The Indian leadership
accepted the need for nuclear deterrence from early 1980s when
Prime Minister, Mrs Indira Gandhi initiated the nuclear
weapons programmes in response to Pakistan-China nuclear
proliferation axis which had the tacit acquiescence of the US.
India declared itself a nuclear weapon state after the Shakti
tests in 1998. The National Security Advisory Board has come
out with a draft nuclear doctrine. In my view, understandably
because I was the convenor of the Board, the doctrine is the
most logical, most restrained and most economical. But it is
only a draft doctrine. Strategies, policies targetting plans,
command and control all need to be worked out. It is not
enough if the country has nuclear weapons. It should be able
to project credible deterrence. Deterrence involves some
aspects of transparency and other of opacity. Therefore, there
is an urgent need to work out the correct mix. A partially
visible command and control structure is an essential
ingredient in deterrence. Demonstration of capabilities of
vectors is yet another. A robust and secure C4-1-2 system is
the third. A clearly ordained political and military
succession is fourth. A demonstrated involvement of political
leadership in command and control exercise is fifth and so on.
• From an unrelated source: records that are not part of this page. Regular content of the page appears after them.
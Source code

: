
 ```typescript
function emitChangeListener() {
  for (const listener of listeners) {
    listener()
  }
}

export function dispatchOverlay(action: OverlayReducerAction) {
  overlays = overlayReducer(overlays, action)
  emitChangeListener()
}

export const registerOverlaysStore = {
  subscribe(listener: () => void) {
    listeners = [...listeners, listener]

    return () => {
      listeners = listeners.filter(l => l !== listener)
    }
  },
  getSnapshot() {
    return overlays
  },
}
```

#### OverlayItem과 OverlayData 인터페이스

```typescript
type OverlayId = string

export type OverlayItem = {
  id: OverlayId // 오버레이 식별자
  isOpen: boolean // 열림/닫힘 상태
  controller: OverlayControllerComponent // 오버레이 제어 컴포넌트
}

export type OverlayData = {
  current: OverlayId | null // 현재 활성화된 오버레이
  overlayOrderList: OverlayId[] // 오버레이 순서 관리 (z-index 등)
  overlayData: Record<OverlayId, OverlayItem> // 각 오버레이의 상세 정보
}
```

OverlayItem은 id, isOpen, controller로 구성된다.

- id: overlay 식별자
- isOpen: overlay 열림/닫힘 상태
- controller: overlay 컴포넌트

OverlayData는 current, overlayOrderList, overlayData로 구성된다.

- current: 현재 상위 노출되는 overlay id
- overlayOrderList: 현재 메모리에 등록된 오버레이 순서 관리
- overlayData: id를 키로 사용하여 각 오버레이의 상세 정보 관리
Not only these issues should be addressed but they should be
seen to be addressed.
Fortunately, if we
take him at his word, General Musharraf agrees with our Prime
Minister that there are no significant risks of nuclear
weapons being used in war between the two countries.
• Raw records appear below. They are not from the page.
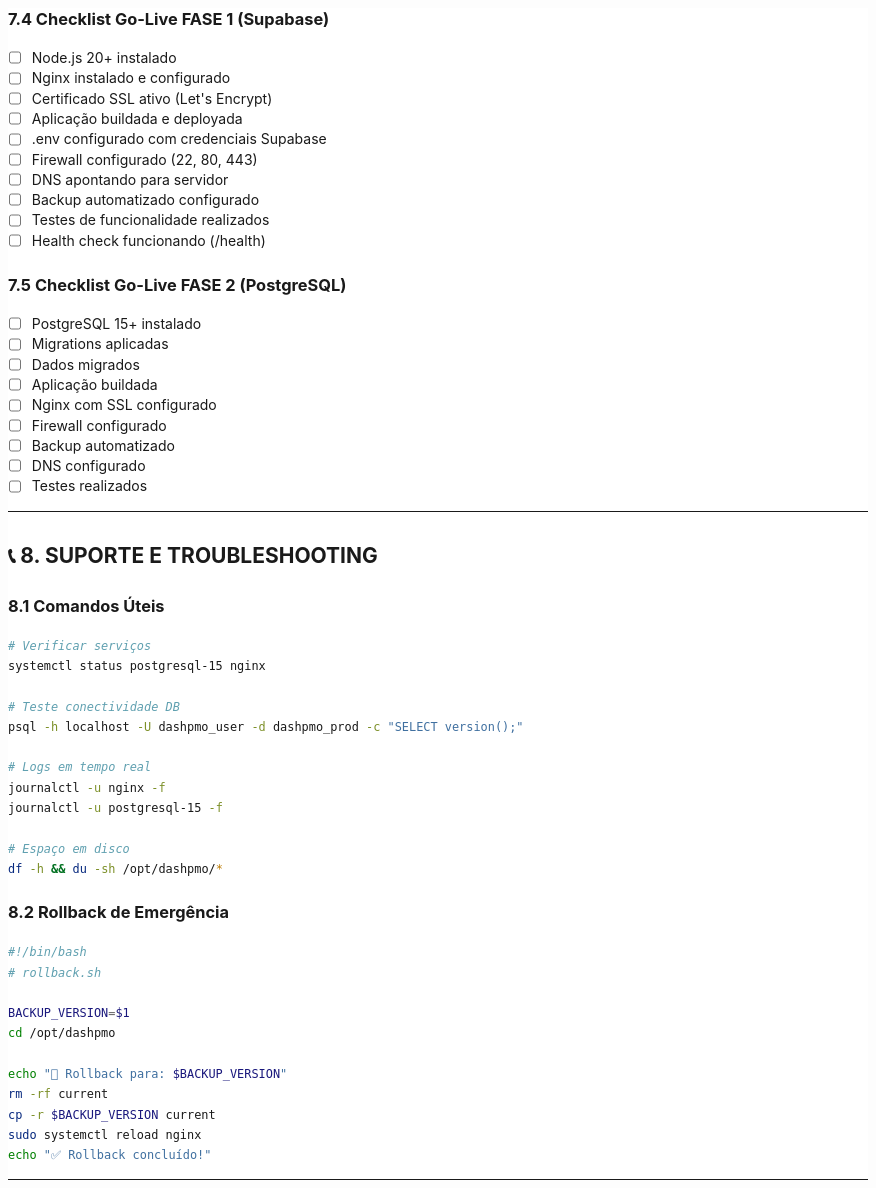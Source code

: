 ### 7.4 Checklist Go-Live FASE 1 (Supabase)

- [ ] Node.js 20+ instalado
- [ ] Nginx instalado e configurado
- [ ] Certificado SSL ativo (Let's Encrypt)
- [ ] Aplicação buildada e deployada
- [ ] .env configurado com credenciais Supabase
- [ ] Firewall configurado (22, 80, 443)
- [ ] DNS apontando para servidor
- [ ] Backup automatizado configurado
- [ ] Testes de funcionalidade realizados
- [ ] Health check funcionando (/health)

### 7.5 Checklist Go-Live FASE 2 (PostgreSQL)

- [ ] PostgreSQL 15+ instalado
- [ ] Migrations aplicadas
- [ ] Dados migrados
- [ ] Aplicação buildada
- [ ] Nginx com SSL configurado
- [ ] Firewall configurado
- [ ] Backup automatizado
- [ ] DNS configurado
- [ ] Testes realizados

---

## 📞 8. SUPORTE E TROUBLESHOOTING

### 8.1 Comandos Úteis

```bash
# Verificar serviços
systemctl status postgresql-15 nginx

# Teste conectividade DB
psql -h localhost -U dashpmo_user -d dashpmo_prod -c "SELECT version();"

# Logs em tempo real
journalctl -u nginx -f
journalctl -u postgresql-15 -f

# Espaço em disco
df -h && du -sh /opt/dashpmo/*
```

### 8.2 Rollback de Emergência

```bash
#!/bin/bash
# rollback.sh

BACKUP_VERSION=$1
cd /opt/dashpmo

echo "🔄 Rollback para: $BACKUP_VERSION"
rm -rf current
cp -r $BACKUP_VERSION current
sudo systemctl reload nginx
echo "✅ Rollback concluído!"
```

---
Logically, he follows that perception with the proposition
that even large scale conventional wars are unlikely. Our
recent preparedness should reinforce him in that perception.
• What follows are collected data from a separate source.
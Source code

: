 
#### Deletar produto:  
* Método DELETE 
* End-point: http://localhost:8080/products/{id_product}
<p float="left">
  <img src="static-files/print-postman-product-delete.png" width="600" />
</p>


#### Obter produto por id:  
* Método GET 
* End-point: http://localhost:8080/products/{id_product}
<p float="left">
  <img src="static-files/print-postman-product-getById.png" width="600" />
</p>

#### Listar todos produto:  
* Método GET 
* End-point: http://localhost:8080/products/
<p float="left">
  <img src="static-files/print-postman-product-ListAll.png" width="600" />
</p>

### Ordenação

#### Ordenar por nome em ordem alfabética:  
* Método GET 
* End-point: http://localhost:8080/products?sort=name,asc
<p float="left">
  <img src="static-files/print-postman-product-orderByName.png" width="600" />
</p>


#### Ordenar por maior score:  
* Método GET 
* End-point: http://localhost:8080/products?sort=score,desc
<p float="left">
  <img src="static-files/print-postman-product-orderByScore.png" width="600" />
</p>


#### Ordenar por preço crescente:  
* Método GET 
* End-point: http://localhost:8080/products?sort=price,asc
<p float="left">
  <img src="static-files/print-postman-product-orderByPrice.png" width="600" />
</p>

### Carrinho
We should continue our efforts to dissuade him from thinking
about large scale conventional war by having a visible
dissuasive capability. However, General Musharraf does not
rule out proxy wars. Last year in April 1999 he predicted that
while nuclear and conventional wars were unlikely the
probability of proxy wars was on the rise. He was in a
position to assert it most knowledgeably since at that time,
his Northern Light Infantry men were infiltrating the Kargil
heights. His attempt in Kargil ended in disaster. Therefore,
India should be prepared to face proxy wars in future as it
has been doing for the past 17 years. Till now and as of today
the proxy war is being fought by India on the basis of adhoc
improvisation.
Surely there is scope
for a comprehensive and integrated strategy against proxy war
waged against this country. Counter-terrorism needs societal
mobilisation and effective intelligence effort. Various steps
in counter-offensive operations will have to be thought though
the most important being in the field of information campaign.
Those who wage proxy
war against this country take advantage of our weaknesses. The
faultlines in our society are exploited. Our borders have been
porous. Drugs, man-portable arms, terrorists, fake currency
and illegal immigrants are able to pass through. 7 tonnes of
high explosives could be landed on Maharashtra coast in one
instance. Our air space too was violated with impunity when
arms were dropped at Purulia.
This country has
contributed the term politician - bureaucracy- organised crime
nexus to political lexicon. Political-cum-bureaucratic
corruption is rampant in the country because of the role
played by money and muscle power in elections. Corruption at
lower levels can not be effectively tackled when there is
corruption at higher levels. A widely corrupt society cannot
provide good and efficient governance. A corrupt and
misgoverned polity is highly vulnerable from the point of view
of national security. It is like a body affected by the AIDS
disease. The immunity to resist infections drops and the body
is liable to various kinds of diseases.
Foreign intelligence
agencies can make use of organised crime, like narcotics
barons, money launderers and smugglers to infiltrate arms and
terrorists. Some years ago Pakistan press published an
interview with one of their drug barons, Haji Iqbal Beg who
boasted that he sent the drugs across to his friends in India
who shipped them to Europe and America. A CIA report gave
details of the activities of
Pakistan drug barons and their transactions via India. They
did not evoke much response in this country.